It is difficult to find much to celebrate about the messy, contradictory post-American era in global financial governance. Controversially, I suggest that today’s incoherence includes productive and even transformative moments for countries of the global south and east. My argument draws on the work of Albert Hirschman, inveterate pragmatist, opponent of all “isms”, and champion of “possibilism.” Incoherence has created space for experimentation and innovation in a world marked by uncertainties, while generating new exits from noxious national and global policy environments. At a time when many on the right and the left yearn for a return to institutional coherence, we should be mindful that any new “ism” could reproduce the development policy constraints associated with the neoliberal era.
About the speaker
Ilene Grabel is Distinguished University Professor at the Josef Korbel School of International Studies of the University of Denver. Her book, When Things Don’t Fall Apart: Global Financial Governance and Developmental Finance in an Age of Productive Incoherence (The MIT Press, 2017), won the 2019 European Association of Evolutionary Political Economy Robinson Prize, the 2019 International Studies Association International Political Economy Best Book Award, and the 2018 British International Studies Association International Political Economy Book Prize.

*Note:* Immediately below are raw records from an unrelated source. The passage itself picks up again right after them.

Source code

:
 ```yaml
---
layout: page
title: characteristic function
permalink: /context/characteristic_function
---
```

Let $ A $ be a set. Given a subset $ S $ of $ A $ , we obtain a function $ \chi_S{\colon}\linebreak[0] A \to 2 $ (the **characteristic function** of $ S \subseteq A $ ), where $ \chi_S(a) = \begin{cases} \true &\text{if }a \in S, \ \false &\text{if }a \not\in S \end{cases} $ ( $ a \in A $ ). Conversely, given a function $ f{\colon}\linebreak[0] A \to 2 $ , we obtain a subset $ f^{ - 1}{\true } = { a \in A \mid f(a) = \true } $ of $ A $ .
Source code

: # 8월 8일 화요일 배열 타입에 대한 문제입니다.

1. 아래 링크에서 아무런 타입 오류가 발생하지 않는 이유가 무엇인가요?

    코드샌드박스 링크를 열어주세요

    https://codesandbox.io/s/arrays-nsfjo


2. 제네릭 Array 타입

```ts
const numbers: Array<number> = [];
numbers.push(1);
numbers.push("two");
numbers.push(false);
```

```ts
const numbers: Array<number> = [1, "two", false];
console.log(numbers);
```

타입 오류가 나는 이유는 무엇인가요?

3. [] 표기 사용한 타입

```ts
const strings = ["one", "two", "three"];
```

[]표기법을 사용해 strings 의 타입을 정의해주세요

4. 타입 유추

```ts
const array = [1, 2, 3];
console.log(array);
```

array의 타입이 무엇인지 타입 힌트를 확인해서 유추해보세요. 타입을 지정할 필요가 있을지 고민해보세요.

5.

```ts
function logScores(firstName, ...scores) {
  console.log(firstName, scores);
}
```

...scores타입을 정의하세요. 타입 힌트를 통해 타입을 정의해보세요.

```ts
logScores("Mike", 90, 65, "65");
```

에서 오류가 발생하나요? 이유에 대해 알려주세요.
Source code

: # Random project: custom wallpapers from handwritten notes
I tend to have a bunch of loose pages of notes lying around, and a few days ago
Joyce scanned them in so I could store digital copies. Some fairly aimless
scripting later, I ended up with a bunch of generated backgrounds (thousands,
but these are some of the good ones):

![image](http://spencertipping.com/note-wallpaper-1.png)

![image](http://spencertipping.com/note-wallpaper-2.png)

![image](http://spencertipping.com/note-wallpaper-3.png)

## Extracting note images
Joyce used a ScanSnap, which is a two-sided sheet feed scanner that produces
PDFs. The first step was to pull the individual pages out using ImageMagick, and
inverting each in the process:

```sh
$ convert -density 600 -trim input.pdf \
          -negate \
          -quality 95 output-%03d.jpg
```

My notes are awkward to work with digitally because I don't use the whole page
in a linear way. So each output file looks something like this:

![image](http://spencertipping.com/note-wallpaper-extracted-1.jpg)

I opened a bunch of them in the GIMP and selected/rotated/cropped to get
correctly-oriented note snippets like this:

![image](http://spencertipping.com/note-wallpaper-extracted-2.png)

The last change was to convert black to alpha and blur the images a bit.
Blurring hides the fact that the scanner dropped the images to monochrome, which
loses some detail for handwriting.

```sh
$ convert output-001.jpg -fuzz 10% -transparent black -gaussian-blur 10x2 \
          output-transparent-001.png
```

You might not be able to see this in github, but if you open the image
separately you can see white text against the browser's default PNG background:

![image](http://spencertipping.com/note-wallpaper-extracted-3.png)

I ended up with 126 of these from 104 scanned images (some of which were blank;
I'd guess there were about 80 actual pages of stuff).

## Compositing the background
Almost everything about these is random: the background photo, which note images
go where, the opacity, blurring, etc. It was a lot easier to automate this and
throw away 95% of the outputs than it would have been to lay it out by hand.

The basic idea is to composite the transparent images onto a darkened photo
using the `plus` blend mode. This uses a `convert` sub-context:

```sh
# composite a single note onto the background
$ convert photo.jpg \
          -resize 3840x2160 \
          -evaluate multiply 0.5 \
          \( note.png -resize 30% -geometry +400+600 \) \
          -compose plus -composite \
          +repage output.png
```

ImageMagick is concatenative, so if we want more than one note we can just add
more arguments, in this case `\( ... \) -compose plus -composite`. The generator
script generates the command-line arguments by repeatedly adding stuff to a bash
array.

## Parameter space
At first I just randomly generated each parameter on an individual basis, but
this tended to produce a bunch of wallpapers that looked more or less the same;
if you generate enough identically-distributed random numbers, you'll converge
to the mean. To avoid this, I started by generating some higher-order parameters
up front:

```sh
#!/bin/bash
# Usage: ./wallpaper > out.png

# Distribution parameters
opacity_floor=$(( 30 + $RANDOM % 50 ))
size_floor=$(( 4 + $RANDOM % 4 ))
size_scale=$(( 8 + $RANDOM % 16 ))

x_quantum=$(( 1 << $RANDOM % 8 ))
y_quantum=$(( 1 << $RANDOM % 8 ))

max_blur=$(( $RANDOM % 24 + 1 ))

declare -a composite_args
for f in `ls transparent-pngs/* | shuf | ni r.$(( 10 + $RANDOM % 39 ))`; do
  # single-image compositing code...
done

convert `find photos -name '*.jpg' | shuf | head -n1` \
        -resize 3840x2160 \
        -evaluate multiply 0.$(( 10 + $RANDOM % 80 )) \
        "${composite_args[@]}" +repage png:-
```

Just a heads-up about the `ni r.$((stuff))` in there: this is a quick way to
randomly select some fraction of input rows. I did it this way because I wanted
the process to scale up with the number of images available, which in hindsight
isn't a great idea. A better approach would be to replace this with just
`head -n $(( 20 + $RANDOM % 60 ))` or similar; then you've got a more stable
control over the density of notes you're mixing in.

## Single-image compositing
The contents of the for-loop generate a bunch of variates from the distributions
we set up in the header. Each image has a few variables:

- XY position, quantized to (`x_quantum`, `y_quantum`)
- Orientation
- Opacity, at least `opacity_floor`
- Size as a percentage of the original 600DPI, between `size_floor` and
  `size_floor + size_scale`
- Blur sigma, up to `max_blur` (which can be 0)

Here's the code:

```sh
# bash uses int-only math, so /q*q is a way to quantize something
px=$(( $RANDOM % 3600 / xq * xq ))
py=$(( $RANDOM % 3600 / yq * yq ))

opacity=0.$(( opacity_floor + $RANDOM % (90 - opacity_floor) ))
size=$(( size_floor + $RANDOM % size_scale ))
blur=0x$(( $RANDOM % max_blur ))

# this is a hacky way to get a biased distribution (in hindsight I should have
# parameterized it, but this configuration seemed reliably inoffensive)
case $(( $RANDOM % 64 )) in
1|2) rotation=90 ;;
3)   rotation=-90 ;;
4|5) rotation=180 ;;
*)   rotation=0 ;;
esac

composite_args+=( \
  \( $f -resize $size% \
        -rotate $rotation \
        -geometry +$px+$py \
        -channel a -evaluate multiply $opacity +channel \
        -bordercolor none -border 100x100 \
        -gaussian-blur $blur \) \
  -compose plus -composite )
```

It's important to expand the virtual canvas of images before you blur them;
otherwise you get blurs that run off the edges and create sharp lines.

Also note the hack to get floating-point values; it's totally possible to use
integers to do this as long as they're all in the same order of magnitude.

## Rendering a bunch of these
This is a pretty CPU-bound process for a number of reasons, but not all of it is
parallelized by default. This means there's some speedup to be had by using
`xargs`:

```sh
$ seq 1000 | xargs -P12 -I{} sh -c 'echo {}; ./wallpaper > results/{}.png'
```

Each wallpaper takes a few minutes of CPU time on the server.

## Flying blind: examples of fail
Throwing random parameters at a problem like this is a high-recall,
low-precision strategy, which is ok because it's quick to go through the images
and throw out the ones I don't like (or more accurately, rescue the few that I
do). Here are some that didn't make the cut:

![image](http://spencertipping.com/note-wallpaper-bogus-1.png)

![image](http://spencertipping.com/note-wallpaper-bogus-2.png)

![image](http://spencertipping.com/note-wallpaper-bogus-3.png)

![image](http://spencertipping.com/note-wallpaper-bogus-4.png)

Grabel has conducted commissioned research for the Division of Globalization and Development Strategies and UNCTAD/G-24, the Human Development Report Office of the UNDP; International Poverty Centre for Inclusive Growth of the UNDP; United Nations Women, for which she wrote a “think piece” on permissive multilateralisms; the UN University/World Institute for Development Economics Research; and the NGOs Action Aid, Third World Network, and “New Rules for Global Finance.”